While it is obviously critical to gain regulatory approval, reimbursement coverage by healthcare payers is the final key hurdle. National, and in some cases, regional payers (in Europe) and the Managed Care Organisations (in the US) assess new products using a range of approaches often different to the regulatory authorities. Payers are focused on getting value for money and particularly in Europe, ensuring that new entrant product demonstrates improvements over existing treatment.
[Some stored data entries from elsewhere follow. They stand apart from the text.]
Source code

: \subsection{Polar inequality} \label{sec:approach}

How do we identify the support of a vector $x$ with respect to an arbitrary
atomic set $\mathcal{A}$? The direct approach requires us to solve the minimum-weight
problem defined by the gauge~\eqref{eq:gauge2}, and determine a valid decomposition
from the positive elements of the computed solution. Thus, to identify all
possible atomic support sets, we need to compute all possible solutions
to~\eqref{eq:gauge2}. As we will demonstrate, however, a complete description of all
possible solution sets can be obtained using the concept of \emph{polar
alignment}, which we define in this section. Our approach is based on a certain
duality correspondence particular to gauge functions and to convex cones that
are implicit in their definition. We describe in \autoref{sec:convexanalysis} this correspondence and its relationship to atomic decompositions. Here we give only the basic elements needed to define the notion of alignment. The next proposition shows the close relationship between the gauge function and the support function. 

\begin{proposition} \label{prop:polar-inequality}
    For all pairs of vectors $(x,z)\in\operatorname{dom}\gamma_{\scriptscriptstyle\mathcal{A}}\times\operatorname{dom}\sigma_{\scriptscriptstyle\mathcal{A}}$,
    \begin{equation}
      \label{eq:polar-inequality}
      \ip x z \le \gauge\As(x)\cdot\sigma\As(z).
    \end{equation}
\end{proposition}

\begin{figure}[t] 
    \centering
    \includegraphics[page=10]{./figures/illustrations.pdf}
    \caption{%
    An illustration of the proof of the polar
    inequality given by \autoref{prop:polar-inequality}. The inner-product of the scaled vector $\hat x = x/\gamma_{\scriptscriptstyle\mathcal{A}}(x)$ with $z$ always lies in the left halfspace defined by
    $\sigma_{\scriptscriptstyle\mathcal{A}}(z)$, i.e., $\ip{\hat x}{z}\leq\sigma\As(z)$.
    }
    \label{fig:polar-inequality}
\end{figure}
  • In order to assess cost effectiveness and constrain free pricing, the G-BA in Germany conducts an early benefit assessment of new drugs. This allows the evaluation team to weigh up the product’s benefits against a range of criteria, including quality of life. If a drug’s only benefit is to improve quality of life, it is excluded from reimbursement, whereas innovative products for serious diseases with high unmet need are fully reimbursed. All other products are grouped into therapeutic categories which are allocated a group reference price. If the marketed price exceeds this reference price, the patient has to cover the outstanding amount as a co-payment.
  • In France, in order for a drug to be reimbursed, it is evaluated by the Transparency ommission (Commission de la transparence (CT)) to assess its perceived medical benefit (SMR) as well as its improvement in medical benefit rating (ASMR), and given an SMR rating as well as a therapeutic value rating (ASMR 1-V). ASMR1 accounts for drugs which demonstrate a major improvement over standard of care and are reimbursed 100%; ASMR 2 is given to drugs showing a significant improvement over standard of care and is reimbursed 65%, and this continues on down to ASMR 5, which are not reimbursed as they show no improvement. So although the French system does not control the price band, it controls the level of reimbursement, once a product is allocated a reimbursement band, the company then starts a price negotiation with the Comité Economique des Produits de Santé (CEPS)
  • In the UK, NICE conducts a Health Technology Appraisal of products expected to have a significant health benefit, make a significant impact on other health-related government policies or have a significant impact on NHS resources.

An example of how a recent entrant of an IBS treatment was considered by payers is a useful yardstick for how Company A’s product may be assessed.

  • Linaclotide was the most recent entrant for IBS in 2013 and NICE did not consider it necessary to conduct a HTA based on the stated criteria, but the product was approved for reimbursement in refractory patients who have failed prior treatment, thus restricting its use on the NHS to this patient group.
  • The G-BA in Germany conducted an early benefit assessment of linaclotide, but concluded that added benefit could not be demonstrated because comparator data as dietary advice in the trials was not tightly controlled.
  • It is unclear if France has assessed linaclotide, but older anti-spasmodic products, when assessed where given a reimbursement level of 15% as standard of care is low priced.

A new product such as Company A’s product, will have to demonstrate in comparative studies a clinically significant benefit over the comparator standard of care. The dietary advice in the trials will have to be very tightly controlled to ensure that the study arms are comparative. If a primary endpoint deviates from the accepted endpoints i.e. bloating, it is likely that payers will require more than one primary endpoint to carry out their clinical and economic evaluation.

It will be important to engage with national payers early to understand the extent of the cost effectiveness data package requirement vs. standard of care. Early insight will give Company A the opportunity to marry this advice with the regulatory feedback to design appropriate clinical trials.